From another point of view, my wife, Gayle, also purchased the Merrell Pace Glove (the female version). She has been wearing them as everyday shoes and have found new muscles. This indicates to me, that she has found her shoes, in her situation, to be beneficial. She has NOT trained barefoot or minimalistic prior to her purchase. I think that she was the target audience for Merrell: People who want to try or transition to minimalistic.
I want to be clear about one thing...NEITHER MERRELL SHOE IS EVEN CLOSE TO BAREFOOT! They are more like an introduction shoe for people who want to consider minimalistic training. From Shod to minimalistic...Barefoot Tyler and other BFRs will tell you, its best to start to run totally barefoot first to get the maximal tactile feedback, develop your form, then pull back to minimalistic.. I have to agree!
I wish that someone would make a non-fingered KSO style lace-up shoe while keeping the sole to a minimum. I sometimes wonder if I would be happier putting duct tape on my soles and run. (or "man up" and go 100% barefoot)
On a side note, After logging over 300 miles in my KSO's and barefoot, I discovered my shoe size has shrunk one whole size...I have regained my muscle tone that was stolen from me by Nike.
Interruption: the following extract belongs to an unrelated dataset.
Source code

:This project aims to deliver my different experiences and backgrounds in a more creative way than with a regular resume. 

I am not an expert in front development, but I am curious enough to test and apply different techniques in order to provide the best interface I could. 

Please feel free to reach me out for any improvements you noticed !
BUT, now my $300 hiking boots that I wear backpacking, no longer fit properly..ughhhh
+++++++++++++++++++++++++++++++++++++++++++++++++++++++++++++++++++ Addendum: After three months, I find myself wearing these shoes on a daily basis for everyday living. I DO NOT RUN IN THEM. (I prefer VFF"s) It is a compromise with the so called "real world". I wear them without socks, nobody notices them and I can be "semi-minimalistic" while fitting into society. (If I had my way, I would live in VFF's or barefoot). So I will probably buy another pair when I wear these out.But will shop for something more minimalistic at that time. Alas, I am still waiting for a Vibram NO Finger version for everyday, society excepted use.
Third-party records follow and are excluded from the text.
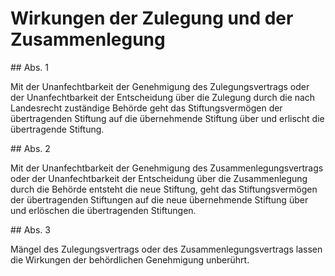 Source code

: # Wirkungen der Zulegung und der Zusammenlegung



\#\# Abs. 1

 Mit der Unanfechtbarkeit der Genehmigung des Zulegungsvertrags oder der Unanfechtbarkeit der Entscheidung über die Zulegung durch die nach Landesrecht zuständige Behörde geht das Stiftungsvermögen der übertragenden Stiftung auf die übernehmende Stiftung über und erlischt die übertragende Stiftung.

\#\# Abs. 2

 Mit der Unanfechtbarkeit der Genehmigung des Zusammenlegungsvertrags oder der Unanfechtbarkeit der Entscheidung über die Zusammenlegung durch die Behörde entsteht die neue Stiftung, geht das Stiftungsvermögen der übertragenden Stiftungen auf die neue übernehmende Stiftung über und erlöschen die übertragenden Stiftungen.

\#\# Abs. 3

 Mängel des Zulegungsvertrags oder des Zusammenlegungsvertrags lassen die Wirkungen der behördlichen Genehmigung unberührt.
Dahlonega had some rain, along with the rest of the southeast. I skipped riding my bike to school and rode the stationary at the gym. This is definitely a different workout than the route I ride to school. The stationary bike tries to add "hills", but fails in relation to the hill I have to climb. Maybe I am just used to riding a bmx bike and the stationary bike may be accounting for a change in gears? Either way, it is a different workout being that it feels more cardio oriented than strength based. This isn't a bad thing.
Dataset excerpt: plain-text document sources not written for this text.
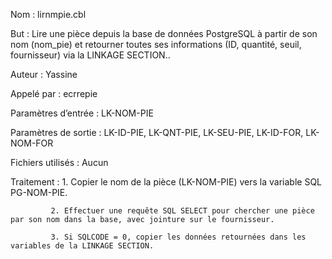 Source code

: Nom : lirnmpie.cbl

But : Lire une pièce depuis la base de données PostgreSQL à partir de son nom (nom_pie) et retourner toutes ses informations (ID, quantité, seuil, fournisseur) via la LINKAGE SECTION..

Auteur : Yassine

Appelé par : ecrrepie

Paramètres d’entrée : LK-NOM-PIE

Paramètres de sortie : LK-ID-PIE, LK-QNT-PIE, LK-SEU-PIE, LK-ID-FOR, LK-NOM-FOR

Fichiers utilisés : Aucun

Traitement : 1. Copier le nom de la pièce (LK-NOM-PIE) vers la variable SQL PG-NOM-PIE.

             2. Effectuer une requête SQL SELECT pour chercher une pièce par son nom dans la base, avec jointure sur le fournisseur.

             3. Si SQLCODE = 0, copier les données retournées dans les variables de la LINKAGE SECTION.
After riding the bike I had a choice to make. Should I run around the .10 mile track or go outside in the wet mess? I really dislike that little circle. It is boring and strains my right knee and right arch since I have to make a right hand turn every 10 seconds. They also make me wear shoes... Screw it, I'd rather be wet!
I drove out to the park, kicked off my Vibrams, and started my run. This was supposed to be the longest run since I restarted, at an insane 2.5 miles. :P
About 0.5 miles into my run my knee started to feel uncomfortable. I stopped and stretched, paid attention to my form, and continued on. All was going well!
At the 2 mile mark I got tired of running in the road. I played on some gravel, which was kushy and massaged my feet as I ran across it. I also ran through some puddles, chased a bird, and got back on the road to finish at 2.7 miles. A little more than I had told myself I was going to run, but I was having a great time.